= Beginning of Section =

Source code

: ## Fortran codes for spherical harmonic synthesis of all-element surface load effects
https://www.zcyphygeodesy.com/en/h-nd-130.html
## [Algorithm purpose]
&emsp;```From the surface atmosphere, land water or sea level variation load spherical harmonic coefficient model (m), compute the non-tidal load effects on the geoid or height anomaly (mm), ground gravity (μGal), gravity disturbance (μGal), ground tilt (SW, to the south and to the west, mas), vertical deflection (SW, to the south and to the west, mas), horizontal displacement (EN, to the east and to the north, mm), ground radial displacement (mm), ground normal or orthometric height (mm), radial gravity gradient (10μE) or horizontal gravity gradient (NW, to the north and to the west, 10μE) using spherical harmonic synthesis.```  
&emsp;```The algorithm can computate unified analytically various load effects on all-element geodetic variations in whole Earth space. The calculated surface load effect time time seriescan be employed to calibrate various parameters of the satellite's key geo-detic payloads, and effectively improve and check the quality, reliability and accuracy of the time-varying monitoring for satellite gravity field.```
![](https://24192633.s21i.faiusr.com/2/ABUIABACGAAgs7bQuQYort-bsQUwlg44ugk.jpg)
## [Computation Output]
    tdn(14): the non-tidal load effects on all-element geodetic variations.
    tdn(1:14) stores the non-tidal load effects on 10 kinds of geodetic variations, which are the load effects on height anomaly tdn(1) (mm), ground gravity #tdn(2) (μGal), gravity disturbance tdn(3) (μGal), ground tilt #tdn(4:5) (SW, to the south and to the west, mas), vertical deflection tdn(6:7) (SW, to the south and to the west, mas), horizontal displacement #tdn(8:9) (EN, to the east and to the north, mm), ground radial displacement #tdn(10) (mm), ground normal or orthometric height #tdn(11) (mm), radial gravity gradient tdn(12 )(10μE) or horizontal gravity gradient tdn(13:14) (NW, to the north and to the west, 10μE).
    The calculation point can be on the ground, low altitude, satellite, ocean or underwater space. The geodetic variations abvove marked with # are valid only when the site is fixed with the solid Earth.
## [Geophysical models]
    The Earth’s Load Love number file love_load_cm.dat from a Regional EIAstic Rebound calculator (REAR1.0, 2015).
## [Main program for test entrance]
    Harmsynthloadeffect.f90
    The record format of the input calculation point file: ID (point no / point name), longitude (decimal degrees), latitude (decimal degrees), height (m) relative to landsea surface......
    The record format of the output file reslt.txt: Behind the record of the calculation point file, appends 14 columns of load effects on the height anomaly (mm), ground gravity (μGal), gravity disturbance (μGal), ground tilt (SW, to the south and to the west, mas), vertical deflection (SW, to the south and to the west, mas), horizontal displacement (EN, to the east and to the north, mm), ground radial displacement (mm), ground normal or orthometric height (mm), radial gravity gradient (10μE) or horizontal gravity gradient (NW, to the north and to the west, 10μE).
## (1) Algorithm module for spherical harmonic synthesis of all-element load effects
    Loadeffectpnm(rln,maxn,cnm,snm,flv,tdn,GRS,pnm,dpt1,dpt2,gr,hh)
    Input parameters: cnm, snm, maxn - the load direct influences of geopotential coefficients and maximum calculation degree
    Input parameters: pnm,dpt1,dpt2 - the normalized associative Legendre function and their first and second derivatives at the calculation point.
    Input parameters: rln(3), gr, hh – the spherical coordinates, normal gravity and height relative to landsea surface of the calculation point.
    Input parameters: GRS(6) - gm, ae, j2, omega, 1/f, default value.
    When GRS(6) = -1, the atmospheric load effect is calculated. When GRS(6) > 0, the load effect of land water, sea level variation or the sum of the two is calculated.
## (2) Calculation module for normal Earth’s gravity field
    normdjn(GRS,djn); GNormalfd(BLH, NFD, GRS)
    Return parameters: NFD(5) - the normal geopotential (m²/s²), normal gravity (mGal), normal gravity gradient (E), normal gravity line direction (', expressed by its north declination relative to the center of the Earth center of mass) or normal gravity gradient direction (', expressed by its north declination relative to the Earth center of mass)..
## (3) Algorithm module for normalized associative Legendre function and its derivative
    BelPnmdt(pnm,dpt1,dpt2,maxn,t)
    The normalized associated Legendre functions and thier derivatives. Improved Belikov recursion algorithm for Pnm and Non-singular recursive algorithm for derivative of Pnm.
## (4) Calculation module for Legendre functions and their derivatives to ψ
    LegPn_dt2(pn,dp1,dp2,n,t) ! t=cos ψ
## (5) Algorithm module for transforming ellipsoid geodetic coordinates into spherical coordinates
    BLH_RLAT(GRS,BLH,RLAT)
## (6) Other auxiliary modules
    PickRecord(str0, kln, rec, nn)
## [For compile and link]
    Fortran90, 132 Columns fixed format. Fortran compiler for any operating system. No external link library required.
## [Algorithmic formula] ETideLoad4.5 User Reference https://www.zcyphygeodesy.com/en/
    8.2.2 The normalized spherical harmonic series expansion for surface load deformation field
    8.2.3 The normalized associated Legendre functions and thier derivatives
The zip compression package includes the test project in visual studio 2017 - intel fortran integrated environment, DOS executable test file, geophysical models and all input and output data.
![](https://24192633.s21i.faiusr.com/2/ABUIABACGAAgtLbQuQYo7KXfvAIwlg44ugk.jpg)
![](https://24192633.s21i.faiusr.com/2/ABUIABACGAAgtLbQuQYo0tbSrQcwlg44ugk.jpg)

= End of Section =

* **Work to complete**
Would you set the entries down again, exactly as they were written?

* **Answer to this problem**
Source code

: ## Fortran codes for spherical harmonic synthesis of all-element surface load effects
https://www.zcyphygeodesy.com/en/h-nd-130.html
## [Algorithm purpose]
&emsp;```From the surface atmosphere, land water or sea level variation load spherical harmonic coefficient model (m), compute the non-tidal load effects on the geoid or height anomaly (mm), ground gravity (μGal), gravity disturbance (μGal), ground tilt (SW, to the south and to the west, mas), vertical deflection (SW, to the south and to the west, mas), horizontal displacement (EN, to the east and to the north, mm), ground radial displacement (mm), ground normal or orthometric height (mm), radial gravity gradient (10μE) or horizontal gravity gradient (NW, to the north and to the west, 10μE) using spherical harmonic synthesis.```  
&emsp;```The algorithm can computate unified analytically various load effects on all-element geodetic variations in whole Earth space. The calculated surface load effect time time seriescan be employed to calibrate various parameters of the satellite's key geo-detic payloads, and effectively improve and check the quality, reliability and accuracy of the time-varying monitoring for satellite gravity field.```
![](https://24192633.s21i.faiusr.com/2/ABUIABACGAAgs7bQuQYort-bsQUwlg44ugk.jpg)
## [Computation Output]
    tdn(14): the non-tidal load effects on all-element geodetic variations.
    tdn(1:14) stores the non-tidal load effects on 10 kinds of geodetic variations, which are the load effects on height anomaly tdn(1) (mm), ground gravity #tdn(2) (μGal), gravity disturbance tdn(3) (μGal), ground tilt #tdn(4:5) (SW, to the south and to the west, mas), vertical deflection tdn(6:7) (SW, to the south and to the west, mas), horizontal displacement #tdn(8:9) (EN, to the east and to the north, mm), ground radial displacement #tdn(10) (mm), ground normal or orthometric height #tdn(11) (mm), radial gravity gradient tdn(12 )(10μE) or horizontal gravity gradient tdn(13:14) (NW, to the north and to the west, 10μE).
    The calculation point can be on the ground, low altitude, satellite, ocean or underwater space. The geodetic variations abvove marked with # are valid only when the site is fixed with the solid Earth.
## [Geophysical models]
    The Earth’s Load Love number file love_load_cm.dat from a Regional EIAstic Rebound calculator (REAR1.0, 2015).
## [Main program for test entrance]
    Harmsynthloadeffect.f90
    The record format of the input calculation point file: ID (point no / point name), longitude (decimal degrees), latitude (decimal degrees), height (m) relative to landsea surface......
    The record format of the output file reslt.txt: Behind the record of the calculation point file, appends 14 columns of load effects on the height anomaly (mm), ground gravity (μGal), gravity disturbance (μGal), ground tilt (SW, to the south and to the west, mas), vertical deflection (SW, to the south and to the west, mas), horizontal displacement (EN, to the east and to the north, mm), ground radial displacement (mm), ground normal or orthometric height (mm), radial gravity gradient (10μE) or horizontal gravity gradient (NW, to the north and to the west, 10μE).
## (1) Algorithm module for spherical harmonic synthesis of all-element load effects
    Loadeffectpnm(rln,maxn,cnm,snm,flv,tdn,GRS,pnm,dpt1,dpt2,gr,hh)
    Input parameters: cnm, snm, maxn - the load direct influences of geopotential coefficients and maximum calculation degree
    Input parameters: pnm,dpt1,dpt2 - the normalized associative Legendre function and their first and second derivatives at the calculation point.
    Input parameters: rln(3), gr, hh – the spherical coordinates, normal gravity and height relative to landsea surface of the calculation point.
    Input parameters: GRS(6) - gm, ae, j2, omega, 1/f, default value.
    When GRS(6) = -1, the atmospheric load effect is calculated. When GRS(6) > 0, the load effect of land water, sea level variation or the sum of the two is calculated.
## (2) Calculation module for normal Earth’s gravity field
    normdjn(GRS,djn); GNormalfd(BLH, NFD, GRS)
    Return parameters: NFD(5) - the normal geopotential (m²/s²), normal gravity (mGal), normal gravity gradient (E), normal gravity line direction (', expressed by its north declination relative to the center of the Earth center of mass) or normal gravity gradient direction (', expressed by its north declination relative to the Earth center of mass)..
## (3) Algorithm module for normalized associative Legendre function and its derivative
    BelPnmdt(pnm,dpt1,dpt2,maxn,t)
    The normalized associated Legendre functions and thier derivatives. Improved Belikov recursion algorithm for Pnm and Non-singular recursive algorithm for derivative of Pnm.
## (4) Calculation module for Legendre functions and their derivatives to ψ
    LegPn_dt2(pn,dp1,dp2,n,t) ! t=cos ψ
## (5) Algorithm module for transforming ellipsoid geodetic coordinates into spherical coordinates
    BLH_RLAT(GRS,BLH,RLAT)
## (6) Other auxiliary modules
    PickRecord(str0, kln, rec, nn)
## [For compile and link]
    Fortran90, 132 Columns fixed format. Fortran compiler for any operating system. No external link library required.
## [Algorithmic formula] ETideLoad4.5 User Reference https://www.zcyphygeodesy.com/en/
    8.2.2 The normalized spherical harmonic series expansion for surface load deformation field
    8.2.3 The normalized associated Legendre functions and thier derivatives
The zip compression package includes the test project in visual studio 2017 - intel fortran integrated environment, DOS executable test file, geophysical models and all input and output data.
![](https://24192633.s21i.faiusr.com/2/ABUIABACGAAgtLbQuQYo7KXfvAIwlg44ugk.jpg)
![](https://24192633.s21i.faiusr.com/2/ABUIABACGAAgtLbQuQYo0tbSrQcwlg44ugk.jpg)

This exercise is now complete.